Die neue Innerlichkeit gehört zu den Richtungen, die Chefredakteure und Medienberater vor ungefähr zehn Jahren als Mittel zur Anwerbung der ominösen neuen Leser und überhaupt zur Auflockerung entdeckten. Oft, aber nicht immer waren und sind es jüngere Frauen, die radikal subjektiv über ihre Vorlieben und Abneigungen schreiben, ohne sich die Frage zu stellen, was sich daraus für die Gesellschaft jenseits der Bürotür ableiten lässt. Medienkonsumenten konnten dann beispielsweise ein Pamphlet gegen den Muttertag lesen, den die Autorin für patriarchalisch hält, und mit dem sie nicht rundum positive Kindheitserinnerungen verbindet, und der deshalb für alle abgeschafft gehört (Julia Schaaf in der FAZ); ein Pamphlet gegen Altbauwohnungen, die der Autorin nicht gefallen, das Klima schädigen und sowieso „die Geister der Vergangenheit“ beherbergen (Claudia Schumacher in der ZEIT), weiterhin eine Aufforderung, Männeranzüge zu verbannen („Männer, schafft eure Anzüge ab“, Magdalena Pulz in „jetzt“), weil: steht für „Männer in Machtposition“; außerdem bringt die Autorin das überhaupt letztgültige Argument aller Innerlichen an: „Ich finde es so daneben.“
Zu jeder Spargelsaison gibt es bei Spiegel Online einen Text von Margarete Stokowski beziehungsweise dem Bot gleichen Namens mit dem Appell, Spargel abzuschaffen (phallisch, toxisch männlich). Praktisch immer geht es den Innerlichen darum, irgendetwas Traditionelles und Reaktionäres auszujäten, von dem Frau oder gelegentlich auch Mann sich persönlich ennuyiert fühlt. In dem Magazin, für das ich lange arbeitete, kam diese Praxis wie alles Journalismusinnovative spät an. Aber irgendwann war es so weit, dass eine junge Kollegin darüber schrieb, was sie beim Anblick eines Fotos von Donald Trump und Greta Thunberg („so mutig“) auf irgendeiner Konferenz empfand. Die Besonderheit der Innerlichkeitstexte liegt darin, dass sie medienübergreifend völlig identisch wie von ein und demselben KI-Programm zusammengestoppelt klingen, das dem strikten Befehl folgt, selbst Mikrospuren von Humor und Eleganz zu vermeiden.

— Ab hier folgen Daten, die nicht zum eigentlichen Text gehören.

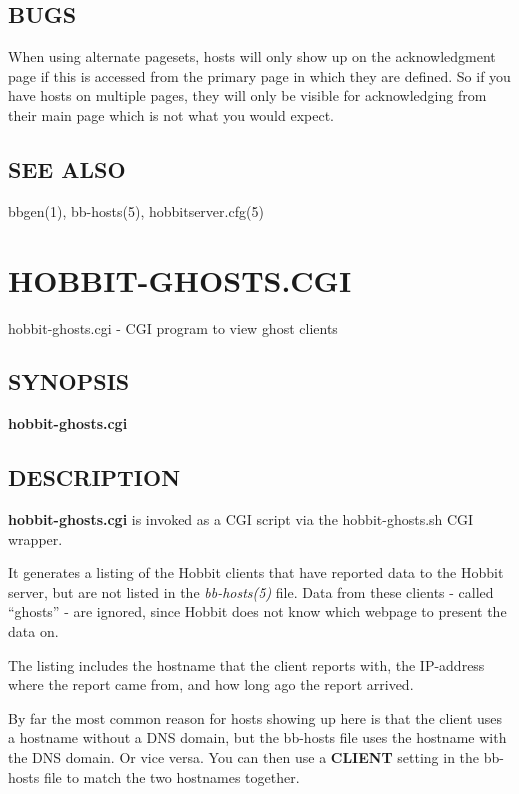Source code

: \subsection{BUGS}
 When using alternate pagesets, hosts will only show up on the
 acknowledgment page if this is accessed from the primary page in
 which they are defined. So if you have hosts on multiple pages, they
 will only be visible for acknowledging from their main page which is
 not what you would expect. 

 
\subsection{SEE ALSO}
bbgen(1), bb-hosts(5), hobbitserver.cfg(5) 


%
\newpage
\section{HOBBIT-GHOSTS.CGI}
 hobbit-ghosts.cgi - CGI program to view ghost clients
 \subsection{SYNOPSIS}
\textbf{hobbit-ghosts.cgi}


 
\subsection{DESCRIPTION}
\textbf{hobbit-ghosts.cgi} is invoked as a CGI script via the hobbit-ghosts.sh CGI wrapper. 

  It generates a listing of the Hobbit clients that have reported data
  to the Hobbit server, but are not listed in the \emph{bb-hosts(5)}
  file. Data from these clients - called ``ghosts'' - are ignored,
  since Hobbit does not know which webpage to present the data on. 



  The listing includes the hostname that the client reports with, the
  IP-address where the report came from, and how long ago the report
  arrived. 



  By far the most common reason for hosts showing up here is that the
  client uses a hostname without a DNS domain, but the bb-hosts file
  uses the hostname with the DNS domain. Or vice versa. You can then
  use a \textbf{CLIENT} setting in the bb-hosts file to match the two
  hostnames together. 




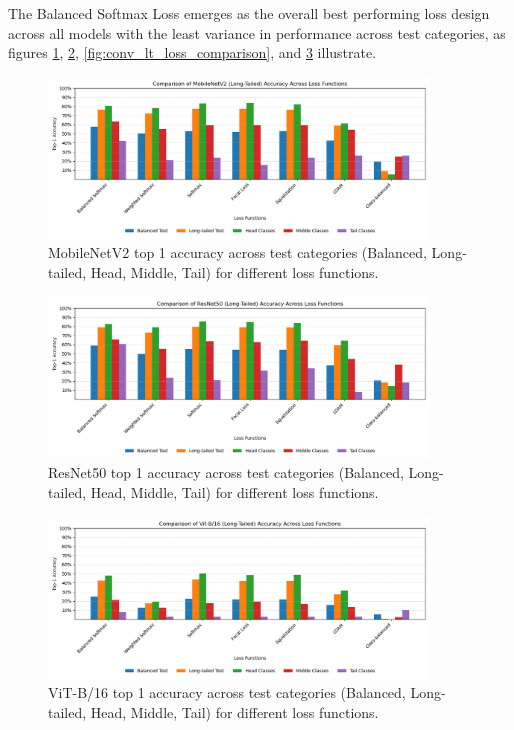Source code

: The Balanced Softmax Loss emerges as the overall best performing loss design across all models with the least variance in performance across test categories, as figures \ref{fig:mobilenet_lt_loss_comparison}, \ref{fig:resnet_lt_loss_comparison}, \ref{fig:conv_lt_loss_comparison}, and \ref{fig:vit_lt_loss_comparison} illustrate. 



\begin{figure}[H]
    \centering
    \includegraphics[width=0.9\textwidth]{Images/Plots/mobilenet_lt_loss_comparison.png}
    \caption{MobileNetV2 top 1 accuracy across test categories (Balanced, Long-tailed, Head, Middle, Tail) for different loss functions.}
    \label{fig:mobilenet_lt_loss_comparison}
\end{figure}

\begin{figure}[H]
    \centering
    \includegraphics[width=0.9\textwidth]{Images/Plots/resnet_lt_loss_comparison.png}
    \caption{ResNet50 top 1 accuracy across test categories (Balanced, Long-tailed, Head, Middle, Tail) for different loss functions.}
    \label{fig:resnet_lt_loss_comparison}
\end{figure}

\begin{figure}[H]
    \centering
    \includegraphics[width=0.9\textwidth]{Images/Plots/vit_lt_loss_comparison.png}
    \caption{ViT-B/16 top 1 accuracy across test categories (Balanced, Long-tailed, Head, Middle, Tail) for different loss functions.}
    \label{fig:vit_lt_loss_comparison}
\end{figure}

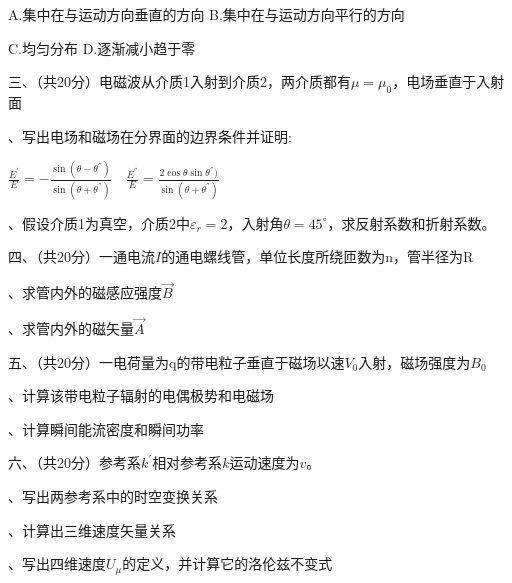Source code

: A.\hspace{0.8em}集中在与运动方向垂直的方向\hspace{5em}
B.\hspace{0.8em}集中在与运动方向平行的方向\vspace{0.1cm}

C.\hspace{0.8em}均匀分布\hspace{14em}
D.\hspace{0.8em}逐渐减小趋于零\vspace{1cm}

\noindent
三、\hspace{0.2em}（共20分）电磁波从介质1入射到介质2，两介质都有$\mu = \mu_0$，电场垂直于入射面\vspace{0.2cm}

、写出电场和磁场在分界面的边界条件并证明:\vspace{0.2cm}

$\displaystyle{ \frac{ E^{'} }{ E } = - \frac{ \sin (\theta - \theta^{''} ) }{ \sin (\theta + \theta^{''} ) } } \quad \displaystyle{ \frac{ E^{''} }{ E } =  \frac{ 2 \cos \theta \sin \theta^{''} ) }{ \sin (\theta + \theta^{''} ) } }$\vspace{0.2cm}

、假设介质1为真空，介质2中$\varepsilon_r = 2$，入射角$\theta = 45^{\circ}$，求反射系数和折射系数。\vspace{3cm}

\noindent
四、\hspace{0.2em}（共20分）一通电流$I$的通电螺线管，单位长度所绕匝数为n，管半径为R\vspace{0.2cm}

、求管内外的磁感应强度$\Vec{B}$\vspace{0.2cm}

、求管内外的磁矢量$\Vec{A}$
\vspace{3cm}

\noindent
五、\hspace{0.2em}（共20分）一电荷量为q的带电粒子垂直于磁场以速$V_0$入射，磁场强度为$B_0$
\vspace{0.2cm}

、计算该带电粒子辐射的电偶极势和电磁场
\vspace{0.2cm}

、计算瞬间能流密度和瞬间功率\vspace{3cm}


\noindent
六、\hspace{0.2em}（共20分）参考系$k^{'}$相对参考系$k$运动速度为$v$。
\vspace{0.2cm}

、写出两参考系中的时空变换关系
\vspace{0.2cm}

、计算出三维速度矢量关系
\vspace{0.2cm}

、写出四维速度$U_{\mu}$的定义，并计算它的洛伦兹不变式
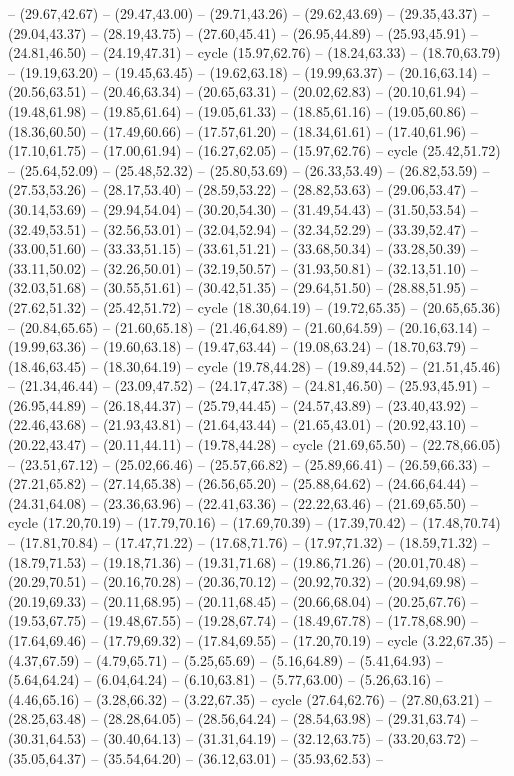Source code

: {-- (29.67,42.67) -- (29.47,43.00) -- (29.71,43.26) -- (29.62,43.69) -- (29.35,43.37) -- (29.04,43.37) -- (28.19,43.75) -- (27.60,45.41) -- (26.95,44.89) -- (25.93,45.91) -- (24.81,46.50) -- (24.19,47.31) -- cycle (15.97,62.76) -- (18.24,63.33) -- (18.70,63.79) -- (19.19,63.20) -- (19.45,63.45) -- (19.62,63.18) -- (19.99,63.37) -- (20.16,63.14) -- (20.56,63.51) -- (20.46,63.34) -- (20.65,63.31) -- (20.02,62.83) -- (20.10,61.94) -- (19.48,61.98) -- (19.85,61.64) -- (19.05,61.33) -- (18.85,61.16) -- (19.05,60.86) -- (18.36,60.50) -- (17.49,60.66) -- (17.57,61.20) -- (18.34,61.61) -- (17.40,61.96) -- (17.10,61.75) -- (17.00,61.94) -- (16.27,62.05) -- (15.97,62.76) -- cycle (25.42,51.72) -- (25.64,52.09) -- (25.48,52.32) -- (25.80,53.69) -- (26.33,53.49) -- (26.82,53.59) -- (27.53,53.26) -- (28.17,53.40) -- (28.59,53.22) -- (28.82,53.63) -- (29.06,53.47) -- (30.14,53.69) -- (29.94,54.04) -- (30.20,54.30) -- (31.49,54.43) -- (31.50,53.54) -- (32.49,53.51) -- (32.56,53.01) -- (32.04,52.94) -- (32.34,52.29) -- (33.39,52.47) -- (33.00,51.60) -- (33.33,51.15) -- (33.61,51.21) -- (33.68,50.34) -- (33.28,50.39) -- (33.11,50.02) -- (32.26,50.01) -- (32.19,50.57) -- (31.93,50.81) -- (32.13,51.10) -- (32.03,51.68) -- (30.55,51.61) -- (30.42,51.35) -- (29.64,51.50) -- (28.88,51.95) -- (27.62,51.32) -- (25.42,51.72) -- cycle (18.30,64.19) -- (19.72,65.35) -- (20.65,65.36) -- (20.84,65.65) -- (21.60,65.18) -- (21.46,64.89) -- (21.60,64.59) -- (20.16,63.14) -- (19.99,63.36) -- (19.60,63.18) -- (19.47,63.44) -- (19.08,63.24) -- (18.70,63.79) -- (18.46,63.45) -- (18.30,64.19) -- cycle (19.78,44.28) -- (19.89,44.52) -- (21.51,45.46) -- (21.34,46.44) -- (23.09,47.52) -- (24.17,47.38) -- (24.81,46.50) -- (25.93,45.91) -- (26.95,44.89) -- (26.18,44.37) -- (25.79,44.45) -- (24.57,43.89) -- (23.40,43.92) -- (22.46,43.68) -- (21.93,43.81) -- (21.64,43.44) -- (21.65,43.01) -- (20.92,43.10) -- (20.22,43.47) -- (20.11,44.11) -- (19.78,44.28) -- cycle (21.69,65.50) -- (22.78,66.05) -- (23.51,67.12) -- (25.02,66.46) -- (25.57,66.82) -- (25.89,66.41) -- (26.59,66.33) -- (27.21,65.82) -- (27.14,65.38) -- (26.56,65.20) -- (25.88,64.62) -- (24.66,64.44) -- (24.31,64.08) -- (23.36,63.96) -- (22.41,63.36) -- (22.22,63.46) -- (21.69,65.50) -- cycle (17.20,70.19) -- (17.79,70.16) -- (17.69,70.39) -- (17.39,70.42) -- (17.48,70.74) -- (17.81,70.84) -- (17.47,71.22) -- (17.68,71.76) -- (17.97,71.32) -- (18.59,71.32) -- (18.79,71.53) -- (19.18,71.36) -- (19.31,71.68) -- (19.86,71.26) -- (20.01,70.48) -- (20.29,70.51) -- (20.16,70.28) -- (20.36,70.12) -- (20.92,70.32) -- (20.94,69.98) -- (20.19,69.33) -- (20.11,68.95) -- (20.11,68.45) -- (20.66,68.04) -- (20.25,67.76) -- (19.53,67.75) -- (19.48,67.55) -- (19.28,67.74) -- (18.49,67.78) -- (17.78,68.90) -- (17.64,69.46) -- (17.79,69.32) -- (17.84,69.55) -- (17.20,70.19) -- cycle (3.22,67.35) -- (4.37,67.59) -- (4.79,65.71) -- (5.25,65.69) -- (5.16,64.89) -- (5.41,64.93) -- (5.64,64.24) -- (6.04,64.24) -- (6.10,63.81) -- (5.77,63.00) -- (5.26,63.16) -- (4.46,65.16) -- (3.28,66.32) -- (3.22,67.35) -- cycle (27.64,62.76) -- (27.80,63.21) -- (28.25,63.48) -- (28.28,64.05) -- (28.56,64.24) -- (28.54,63.98) -- (29.31,63.74) -- (30.31,64.53) -- (30.40,64.13) -- (31.31,64.19) -- (32.12,63.75) -- (33.20,63.72) -- (35.05,64.37) -- (35.54,64.20) -- (36.12,63.01) -- (35.93,62.53) -- }
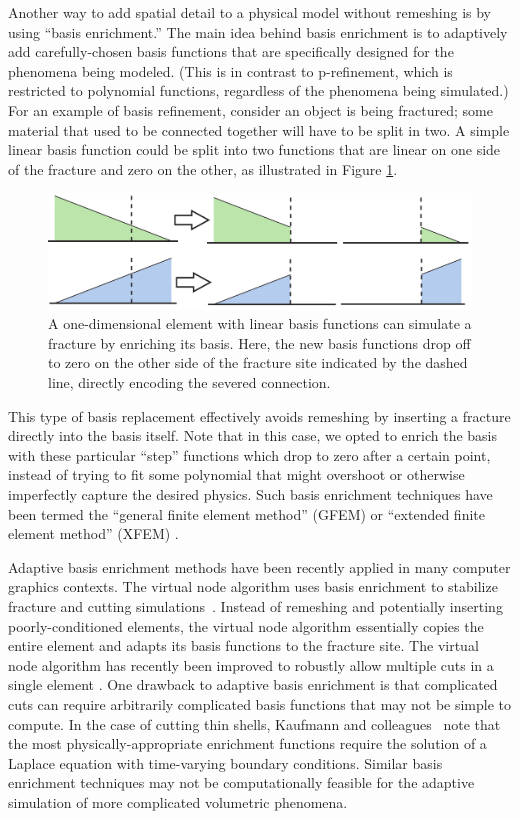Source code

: Another way to add spatial detail to a physical model without remeshing is by using ``basis enrichment.'' The main idea behind basis enrichment is to adaptively add carefully-chosen basis functions that are specifically designed for the phenomena being modeled. (This is in contrast to p-refinement, which is restricted to polynomial functions, regardless of the phenomena being simulated.) For an example of basis refinement, consider an object is being fractured; some material that used to be connected together will have to be split in two. A simple linear basis function could be split into two functions that are linear on one side of the fracture and zero on the other, as illustrated in Figure \ref{fig:basisenrichment}. 
\begin{figure}[t]
	\centering
	\includegraphics[width=0.8\linewidth]{images/starAdaptivity-cgf2016/xfem.png}
	\caption[STAR adaptivity: XFEM illustration]{\label{fig:basisenrichment}
		A one-dimensional element with linear basis functions can simulate a fracture by enriching its basis. Here, the new basis functions drop off to zero on the other side of the fracture site indicated by the dashed line, directly encoding the severed connection.
	}
\end{figure}

This type of basis replacement effectively avoids remeshing by inserting a fracture directly into the basis itself. Note that in this case, we opted to enrich the basis with these particular ``step'' functions which drop to zero after a certain point, instead of trying to fit some polynomial that might overshoot or otherwise imperfectly capture the desired physics. Such basis enrichment techniques have been termed the ``general finite element method'' (GFEM) or ``extended finite element method'' (XFEM) \cite{belytschko2009review}.

Adaptive basis enrichment methods have been recently applied in many computer graphics contexts.
The virtual node algorithm uses basis enrichment to stabilize fracture and cutting simulations~\cite{Molino2004,hegemann2013level}. Instead of remeshing and potentially inserting poorly-conditioned elements, the virtual node algorithm essentially copies the entire element and adapts its basis functions to the fracture site. The virtual node algorithm  has recently been improved to robustly allow multiple cuts in a single element \cite{Sifakis2007:Cutting,Wang2014}. One drawback to adaptive basis enrichment is that complicated cuts can require arbitrarily complicated basis functions that may not be simple to compute. In the case of cutting thin shells, Kaufmann and colleagues~\cite{Kaufmann2009} note that the most physically-appropriate enrichment functions require the solution of a Laplace equation with time-varying boundary conditions. Similar basis enrichment techniques may not be computationally feasible for the adaptive simulation of more complicated volumetric phenomena.

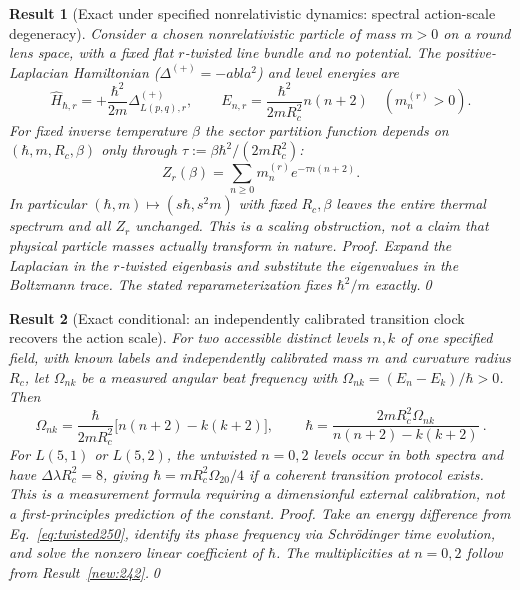 \documentclass[aps,prd,onecolumn,notitlepage,groupedaddress,11pt]{revtex4-2}
\newtheorem{result}{Result}
\begin{document}
\begin{result}[\textsf{Exact under specified nonrelativistic dynamics}: spectral action-scale degeneracy]\label{new:250}
Consider a \emph{chosen} nonrelativistic particle of mass $m>0$ on a round lens space, with a fixed flat $r$-twisted line bundle and no potential. The positive-Laplacian Hamiltonian ($\Delta^{(+)}=-
abla^2$) and level energies are
\begin{equation}\label{eq:twisted250}
 \widehat H_{\hbar,r}=+\frac{\hbar^2}{2m}\Delta^{(+)}_{L(p,q),r},\qquad
 E_{n,r}=\frac{\hbar^2}{2mR_c^2}n(n+2)\quad(m_n^{(r)}>0).
\end{equation}
For fixed inverse temperature $\beta$ the sector partition function depends on $(\hbar,m,R_c,\beta)$ only through $\tau:=\beta\hbar^2/(2mR_c^2)$:
\begin{equation}\label{eq:twisted250b}
 Z_r(\beta)=\sum_{n\ge0}m_n^{(r)}e^{-\tau n(n+2)}.
\end{equation}
In particular $(\hbar,m)\mapsto(s\hbar,s^2m)$ with fixed $R_c,\beta$ leaves the entire thermal spectrum and all $Z_r$ unchanged. This is a scaling obstruction, not a claim that physical particle masses actually transform in nature.
\textit{Proof.} Expand the Laplacian in the $r$-twisted eigenbasis and substitute the eigenvalues in the Boltzmann trace. The stated reparameterization fixes $\hbar^2/m$ exactly.\qed
\end{result}

\begin{result}[\textsf{Exact conditional}: an independently calibrated transition clock recovers the action scale]\label{new:251}
For two \emph{accessible} distinct levels $n,k$ of one specified field, with known labels and independently calibrated mass $m$ and curvature radius $R_c$, let $\Omega_{nk}$ be a measured angular beat frequency with $\Omega_{nk}=(E_n-E_k)/\hbar>0$. Then
\begin{equation}\label{eq:twisted251}
 \Omega_{nk}=\frac{\hbar}{2mR_c^2}\big[n(n+2)-k(k+2)\big],\qquad
 \boxed{\ \hbar=\frac{2mR_c^2\Omega_{nk}}{n(n+2)-k(k+2)}\ }.
\end{equation}
For $L(5,1)$ or $L(5,2)$, the untwisted $n=0,2$ levels occur in both spectra and have $\Delta\lambda R_c^2=8$, giving $\hbar=mR_c^2\Omega_{20}/4$ \emph{if a coherent transition protocol exists}. This is a measurement formula requiring a dimensionful external calibration, not a first-principles prediction of the constant.
\textit{Proof.} Take an energy difference from Eq.~\eqref{eq:twisted250}, identify its phase frequency via Schr\"odinger time evolution, and solve the nonzero linear coefficient of $\hbar$. The multiplicities at $n=0,2$ follow from Result~\ref{new:242}.\qed
\end{result}
\end{document}

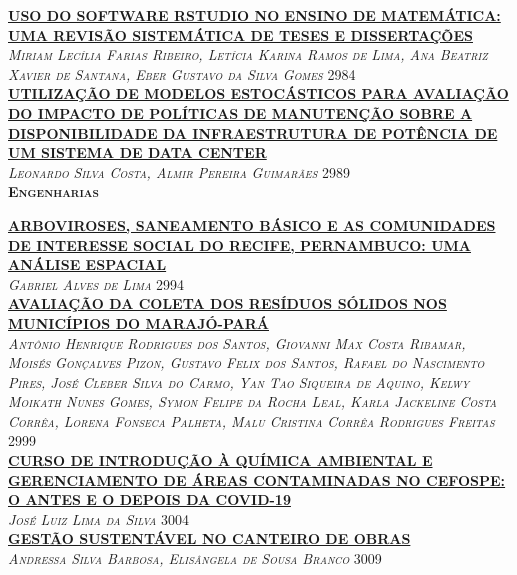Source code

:\noindent \textsc{\hyperlink{trabalhos/249489.pdf.1}{\textbf{USO DO SOFTWARE RSTUDIO NO ENSINO DE MATEMÁTICA: UMA REVISÃO SISTEMÁTICA DE TESES E DISSERTAÇÕES}}}\\ 
\noindent \textsc{\textit{Miriam Lecília Farias Ribeiro, Letícia Karina Ramos de Lima, Ana Beatriz Xavier de Santana, Eber Gustavo da Silva Gomes}} \hfill 2984\\ 

\noindent \textsc{\hyperlink{trabalhos/250224.pdf.1}{\textbf{UTILIZAÇÃO DE MODELOS ESTOCÁSTICOS PARA AVALIAÇÃO DO IMPACTO DE POLÍTICAS DE MANUTENÇÃO SOBRE A DISPONIBILIDADE DA INFRAESTRUTURA DE POTÊNCIA DE UM SISTEMA DE DATA CENTER}}}\\ 
\noindent \textsc{\textit{Leonardo Silva Costa, Almir Pereira Guimarães}} \hfill 2989\\ 


\vspace*{2cm} 
\noindent \textsc{\textbf{\LARGE Engenharias}}\\ 
\vspace*{1cm} 

\noindent \textsc{\hyperlink{trabalhos/249589.pdf.1}{\textbf{ARBOVIROSES, SANEAMENTO BÁSICO E AS COMUNIDADES DE INTERESSE SOCIAL DO RECIFE, PERNAMBUCO: UMA ANÁLISE ESPACIAL}}}\\ 
\noindent \textsc{\textit{Gabriel Alves de Lima}} \hfill 2994\\ 

\noindent \textsc{\hyperlink{trabalhos/250256.pdf.1}{\textbf{AVALIAÇÃO DA COLETA DOS RESÍDUOS SÓLIDOS NOS MUNICÍPIOS DO MARAJÓ-PARÁ}}}\\ 
\noindent \textsc{\textit{Antônio Henrique Rodrigues dos Santos, Giovanni Max Costa Ribamar, Moisés Gonçalves Pizon, Gustavo Felix dos Santos, Rafael do Nascimento Pires, José Cleber Silva do Carmo, Yan Tao Siqueira de Aquino, Kelwy Moikath Nunes Gomes, Symon Felipe da Rocha Leal, Karla Jackeline Costa Corrêa, Lorena Fonseca Palheta, Malu Cristina Corrêa Rodrigues Freitas}} \hfill 2999\\ 

\noindent \textsc{\hyperlink{trabalhos/251724.pdf.1}{\textbf{CURSO DE INTRODUÇÃO À QUÍMICA AMBIENTAL E GERENCIAMENTO DE ÁREAS CONTAMINADAS NO CEFOSPE: O ANTES E O DEPOIS DA COVID-19}}}\\ 
\noindent \textsc{\textit{José Luiz Lima da Silva}} \hfill 3004\\ 

\noindent \textsc{\hyperlink{trabalhos/250658.pdf.1}{\textbf{GESTÃO SUSTENTÁVEL NO CANTEIRO DE OBRAS}}}\\ 
\noindent \textsc{\textit{Andressa Silva Barbosa, Elisângela de Sousa Branco}} \hfill 3009\\ 

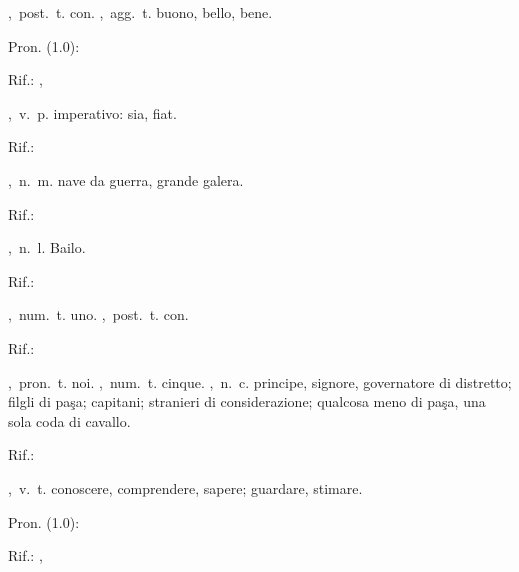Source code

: ,\ post.\ t.
con.
,\ agg.\ t.
buono, bello, bene.
\begin{subvocedue}
\item[Pron. (1.0):] 
\item[Rif.:] , 
\end{subvocedue}
,\ v.\ p.
imperativo: sia, fiat.
\begin{subvocedue}
\item[Rif.:] 
\end{subvocedue}
,\ n.\ m.
nave da guerra, grande galera.
\begin{subvocedue}
\item[Rif.:] 
\end{subvocedue}
,\ n.\ l.
Bailo.
\begin{subvocedue}
\item[Rif.:] 
\end{subvocedue}
,\ num.\ t.
uno.
,\ post.\ t.
con.
\begin{subvocedue}
\item[Rif.:] 
\end{subvocedue}
,\ pron.\ t.
noi.
,\ num.\ t.
cinque.
,\ n.\ c.
principe, signore, governatore di distretto; filgli di paşa; capitani; stranieri di considerazione; qualcosa meno di paşa, una sola coda di cavallo.
\begin{subvocedue}
\item[Rif.:] 
\end{subvocedue}
,\ v.\ t.
conoscere, comprendere, sapere; guardare, stimare.
\begin{subvocedue}
\item[Pron. (1.0):] 
\item[Rif.:] , 
\end{subvocedue}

Der Bereich der Ahnungslosen nimmt vermutlich mehr Raum in den schrumpfenden Redaktionen ein. Im Gegensatz zu den Innerlichen geht es hier unterhaltsam zu. Ich hatte erlebt, dass jemand in der Redaktion – das Geschlecht lasse ich aus Anonymisierungsgründen weg – meinte, die Autoindustrie sei für die deutsche Wirtschaft eigentlich verzichtbar (komischerweise die Medienindustrie nicht), und genügend grundlastfähiger Strom für das Land ließe sich nach der Abschaffung von Kern- und Kohlemeilern auch prima mit kleinen Blockkraftwerken auf Pelletbasis erzeugen. Ein Mitglied der Chefredaktion meinte, der Gebrauch von Executive Orders durch Donald Trump zeige, dass in den USA eigentlich schon Ausnahmezustand und keine Demokratie mehr herrschen würde. In einer Redaktionssitzung stellte sich heraus, dass eine Person, die viel über Politik schrieb, praktisch nichts über die innere Verfasstheit des Islam wusste. Den Islam hielt er für eine Art EKD mit Halbmond statt Kreuz, und er/sie – ich lasse es wieder mal offen – machte auch keinen Hehl daraus, sich für das ganze Schiiten-Sunniten-Imam-Hadithenzeugs, das neuerdings auch in Deutschland eine Rolle spielt, nicht die Bohne zu interessieren.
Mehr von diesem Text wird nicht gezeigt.